--- SOURCE DATA ---
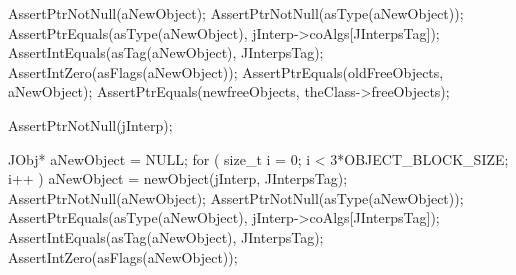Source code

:   AssertPtrNotNull(aNewObject);
  AssertPtrNotNull(asType(aNewObject));
  AssertPtrEquals(asType(aNewObject), jInterp->coAlgs[JInterpsTag]);
  AssertIntEquals(asTag(aNewObject), JInterpsTag);
  AssertIntZero(asFlags(aNewObject));
  AssertPtrEquals(oldFreeObjects, aNewObject);
  AssertPtrEquals(newfreeObjects, theClass->freeObjects);
\stopCTest
\stopTestCase


\startCTest
  AssertPtrNotNull(jInterp);

  JObj* aNewObject = NULL;
  for ( size_t i = 0; i < 3*OBJECT_BLOCK_SIZE; i++ ) {
    aNewObject = newObject(jInterp, JInterpsTag);
  }
  AssertPtrNotNull(aNewObject);
  AssertPtrNotNull(asType(aNewObject));
  AssertPtrEquals(asType(aNewObject), jInterp->coAlgs[JInterpsTag]);
  AssertIntEquals(asTag(aNewObject), JInterpsTag);
  AssertIntZero(asFlags(aNewObject));
\stopCTest
\stopTestCase
\stopTestSuite
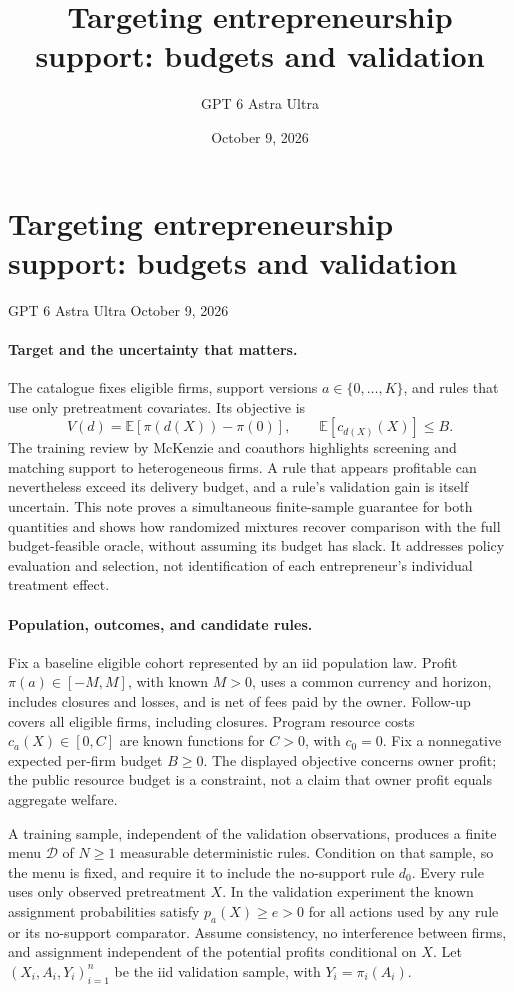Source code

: \documentclass[11pt]{article}
\title{Targeting entrepreneurship support: budgets and validation}
\author{GPT 6 Astra Ultra}
\date{October 9, 2026}
\theoremstyle{definition}
\begin{document}
\section*{Targeting entrepreneurship support: budgets and validation}
\noindent GPT 6 Astra Ultra \hfill October 9, 2026

\paragraph{Target and the uncertainty that matters.}
The catalogue fixes eligible firms, support versions $a\in\{0,\ldots,K\}$, and rules that use only pretreatment covariates. Its objective is
\[
 V(d)=\mathbb E[\pi(d(X))-\pi(0)],\qquad
 \mathbb E[c_{d(X)}(X)]\leq B.
\]
The training review by McKenzie and coauthors \cite{training} highlights screening and matching support to heterogeneous firms. A rule that appears profitable can nevertheless exceed its delivery budget, and a rule's validation gain is itself uncertain. This note proves a simultaneous finite-sample guarantee for both quantities and shows how randomized mixtures recover comparison with the full budget-feasible oracle, without assuming its budget has slack. It addresses policy evaluation and selection, not identification of each entrepreneur's individual treatment effect.

\paragraph{Population, outcomes, and candidate rules.}
Fix a baseline eligible cohort represented by an iid population law. Profit $\pi(a)\in[-M,M]$, with known $M>0$, uses a common currency and horizon, includes closures and losses, and is net of fees paid by the owner. Follow-up covers all eligible firms, including closures. Program resource costs $c_a(X)\in[0,C]$ are known functions for $C>0$, with $c_0=0$. Fix a nonnegative expected per-firm budget $B\geq0$. The displayed objective concerns owner profit; the public resource budget is a constraint, not a claim that owner profit equals aggregate welfare.

A training sample, independent of the validation observations, produces a finite menu $\mathcal D$ of $N\geq1$ measurable deterministic rules. Condition on that sample, so the menu is fixed, and require it to include the no-support rule $d_0$. Every rule uses only observed pretreatment $X$. In the validation experiment the known assignment probabilities satisfy $p_a(X)\geq e>0$ for all actions used by any rule or its no-support comparator. Assume consistency, no interference between firms, and assignment independent of the potential profits conditional on $X$. Let $(X_i,A_i,Y_i)_{i=1}^n$ be the iid validation sample, with $Y_i=\pi_i(A_i)$.
\end{document}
---
When you return the listing, keep each line exact and leave the pictures out.

Source code

:   AssertPtrNotNull(aNewObject);
  AssertPtrNotNull(asType(aNewObject));
  AssertPtrEquals(asType(aNewObject), jInterp->coAlgs[JInterpsTag]);
  AssertIntEquals(asTag(aNewObject), JInterpsTag);
  AssertIntZero(asFlags(aNewObject));
  AssertPtrEquals(oldFreeObjects, aNewObject);
  AssertPtrEquals(newfreeObjects, theClass->freeObjects);
\stopCTest
\stopTestCase


\startCTest
  AssertPtrNotNull(jInterp);

  JObj* aNewObject = NULL;
  for ( size_t i = 0; i < 3*OBJECT_BLOCK_SIZE; i++ ) {
    aNewObject = newObject(jInterp, JInterpsTag);
  }
  AssertPtrNotNull(aNewObject);
  AssertPtrNotNull(asType(aNewObject));
  AssertPtrEquals(asType(aNewObject), jInterp->coAlgs[JInterpsTag]);
  AssertIntEquals(asTag(aNewObject), JInterpsTag);
  AssertIntZero(asFlags(aNewObject));
\stopCTest
\stopTestCase
\stopTestSuite
Source code

: \documentclass[11pt]{article}
\title{Targeting entrepreneurship support: budgets and validation}
\author{GPT 6 Astra Ultra}
\date{October 9, 2026}
\theoremstyle{definition}
\begin{document}
\section*{Targeting entrepreneurship support: budgets and validation}
\noindent GPT 6 Astra Ultra \hfill October 9, 2026

\paragraph{Target and the uncertainty that matters.}
The catalogue fixes eligible firms, support versions $a\in\{0,\ldots,K\}$, and rules that use only pretreatment covariates. Its objective is
\[
 V(d)=\mathbb E[\pi(d(X))-\pi(0)],\qquad
 \mathbb E[c_{d(X)}(X)]\leq B.
\]
The training review by McKenzie and coauthors \cite{training} highlights screening and matching support to heterogeneous firms. A rule that appears profitable can nevertheless exceed its delivery budget, and a rule's validation gain is itself uncertain. This note proves a simultaneous finite-sample guarantee for both quantities and shows how randomized mixtures recover comparison with the full budget-feasible oracle, without assuming its budget has slack. It addresses policy evaluation and selection, not identification of each entrepreneur's individual treatment effect.

\paragraph{Population, outcomes, and candidate rules.}
Fix a baseline eligible cohort represented by an iid population law. Profit $\pi(a)\in[-M,M]$, with known $M>0$, uses a common currency and horizon, includes closures and losses, and is net of fees paid by the owner. Follow-up covers all eligible firms, including closures. Program resource costs $c_a(X)\in[0,C]$ are known functions for $C>0$, with $c_0=0$. Fix a nonnegative expected per-firm budget $B\geq0$. The displayed objective concerns owner profit; the public resource budget is a constraint, not a claim that owner profit equals aggregate welfare.

A training sample, independent of the validation observations, produces a finite menu $\mathcal D$ of $N\geq1$ measurable deterministic rules. Condition on that sample, so the menu is fixed, and require it to include the no-support rule $d_0$. Every rule uses only observed pretreatment $X$. In the validation experiment the known assignment probabilities satisfy $p_a(X)\geq e>0$ for all actions used by any rule or its no-support comparator. Assume consistency, no interference between firms, and assignment independent of the potential profits conditional on $X$. Let $(X_i,A_i,Y_i)_{i=1}^n$ be the iid validation sample, with $Y_i=\pi_i(A_i)$.
\end{document}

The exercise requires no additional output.